The current stamp duty relaxation has so far triggered a 7% rise in house prices from June 2020 to February 2021, according to new analysis by Search Acumen.
This rise has added £17,265 to the price of the average home in England, and more than offset the £2,572 Stamp Duty Land Tax (SDLT) savings made on the average property.
The property data and insight provider suggested the stamp duty holiday has helped deliver a property market stimulus that has “far outweighed” the immediate response to the 2007/08 financial crisis.
An average 103,724 residential property transactions have occurred each month across England and Northern Ireland since the tax break was introduced in July last year, which is up 22% from the 84,691 average in the 12 months to March 2020, before the first lockdown stalled the market.
Since the measure was introduced, Search Acumen estimated that 171,303 extra deals have taken place compared to the pre-COVID period in 2019/20.
“This analysis suggests the property market has been far more responsive to intervention compared to the post-financial crisis holiday,” commented Search Acumen director, Andy Sommerville.
“The housing market’s strong performance compared to the wider economy highlights the contrast between the current healthcare crisis and its economic impacts, and the 2008/09 crisis which was rooted in financial markets.”
Search Acumen’s analysis revealed that the SDLT holiday of 2008/09 in the wake of the financial crisis saw an average of 60,048 transactions per month. This was down 27% from the previous 12-month average of 82,378 monthly residential property transactions.

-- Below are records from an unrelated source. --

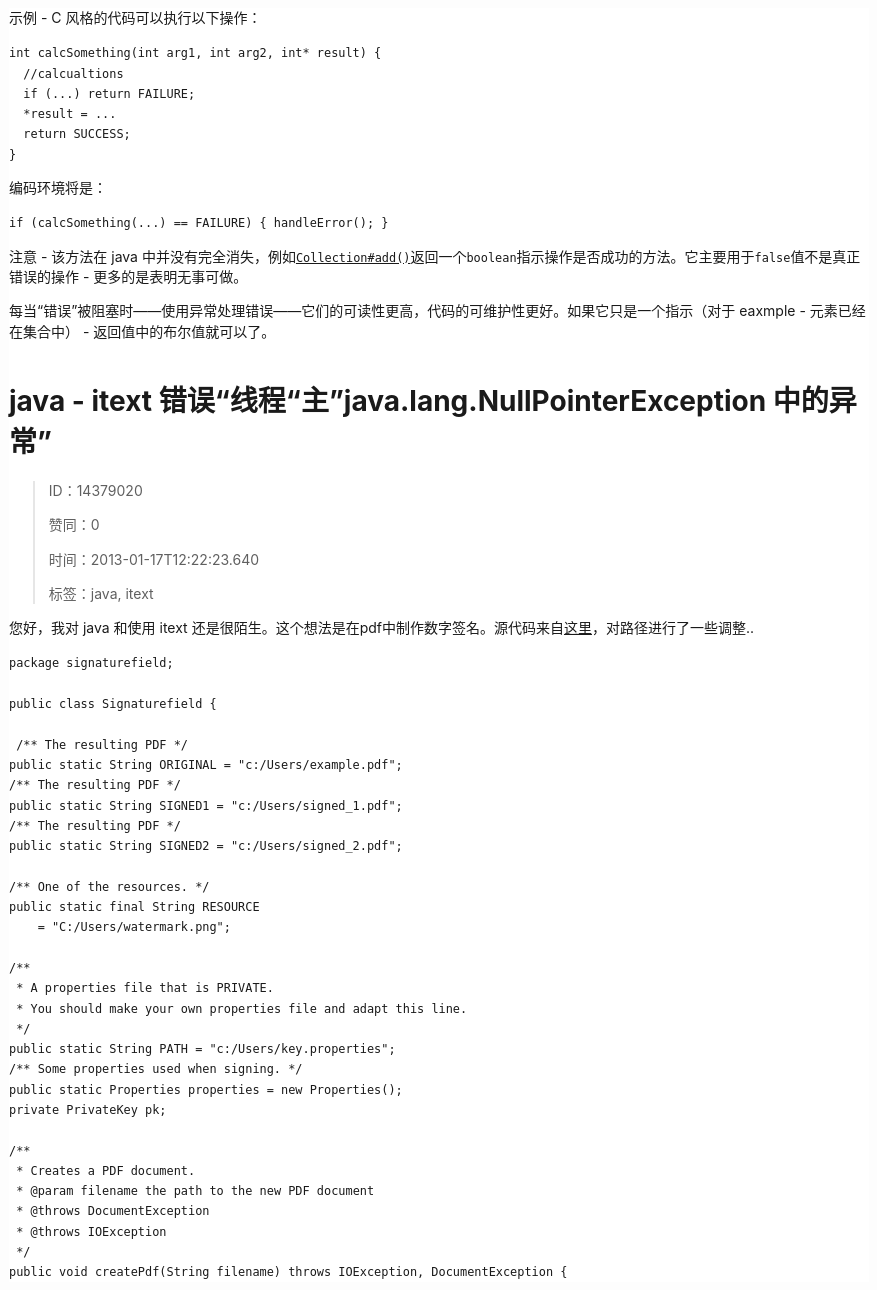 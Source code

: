 示例 - C 风格的代码可以执行以下操作：

```
int calcSomething(int arg1, int arg2, int* result) { 
  //calcualtions
  if (...) return FAILURE;
  *result = ...
  return SUCCESS;
} 
```

编码环境将是：

```
if (calcSomething(...) == FAILURE) { handleError(); } 
```

注意 - 该方法在 java 中并没有完全消失，例如[`Collection#add()`](http://docs.oracle.com/javase/6/docs/api/java/util/Collection.html#add%28E%29)返回一个`boolean`指示操作是否成功的方法。它主要用于`false`值不是真正错误的操作 - 更多的是表明无事可做。

每当“错误”被阻塞时——使用异常处理错误——它们的可读性更高，代码的可维护性更好。如果它只是一个指示（对于 eaxmple - 元素已经在集合中） - 返回值中的布尔值就可以了。

# java - itext 错误“线程“主”java.lang.NullPointerException 中的异常”

> ID：14379020
> 
> 赞同：0
> 
> 时间：2013-01-17T12:22:23.640
> 
> 标签：java, itext

您好，我对 java 和使用 itext 还是很陌生。这个想法是在pdf中制作数字签名。源代码来自[这里](http://itextpdf.com/examples/iia.php?id=221)，对路径进行了一些调整..

```
package signaturefield;

public class Signaturefield {

 /** The resulting PDF */
public static String ORIGINAL = "c:/Users/example.pdf";
/** The resulting PDF */
public static String SIGNED1 = "c:/Users/signed_1.pdf";
/** The resulting PDF */
public static String SIGNED2 = "c:/Users/signed_2.pdf";

/** One of the resources. */
public static final String RESOURCE
    = "C:/Users/watermark.png";

/**
 * A properties file that is PRIVATE.
 * You should make your own properties file and adapt this line.
 */
public static String PATH = "c:/Users/key.properties";
/** Some properties used when signing. */
public static Properties properties = new Properties();
private PrivateKey pk;

/**
 * Creates a PDF document.
 * @param filename the path to the new PDF document
 * @throws DocumentException 
 * @throws IOException 
 */
public void createPdf(String filename) throws IOException, DocumentException {
```
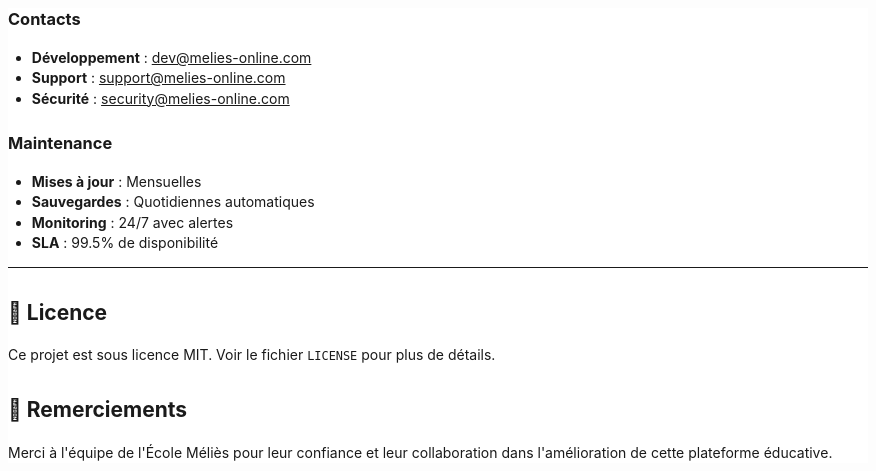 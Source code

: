 ### Contacts
- **Développement** : dev@melies-online.com
- **Support** : support@melies-online.com
- **Sécurité** : security@melies-online.com

### Maintenance
- **Mises à jour** : Mensuelles
- **Sauvegardes** : Quotidiennes automatiques
- **Monitoring** : 24/7 avec alertes
- **SLA** : 99.5% de disponibilité

---

## 📄 Licence

Ce projet est sous licence MIT. Voir le fichier `LICENSE` pour plus de détails.

## 🙏 Remerciements

Merci à l'équipe de l'École Méliès pour leur confiance et leur collaboration dans l'amélioration de cette plateforme éducative.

Higher transaction volumes during the current holiday could be partly attributed to lending conditions being more favourable than in the aftermath of the financial crisis. Search Acumen highlighted that strong credit availability has helped property transactions progress despite pandemic-induced disruption to the economy, with the tightening of credit mainly concentrated in the high LTV segment of the mortgage market.
Sommerville added: “As a result, financing for house purchases has been in reasonably good supply and worked in tandem with the SDLT holiday to generate a level of activity not seen for a decade, despite the unprecedented challenges of COVID-19.
“In the long-term, the industry needs to put conveyancing capacity – not to mention mental wellbeing – at the top of the agenda given the pressure law firms have been under to ensure clients complete on time.
“It is clear the traditional way of performing due diligence on transactions is getting in the way of efficiency, and we need to pivot quickly to digital, data-led solutions that can improve the experience for homebuyers and their advisers.”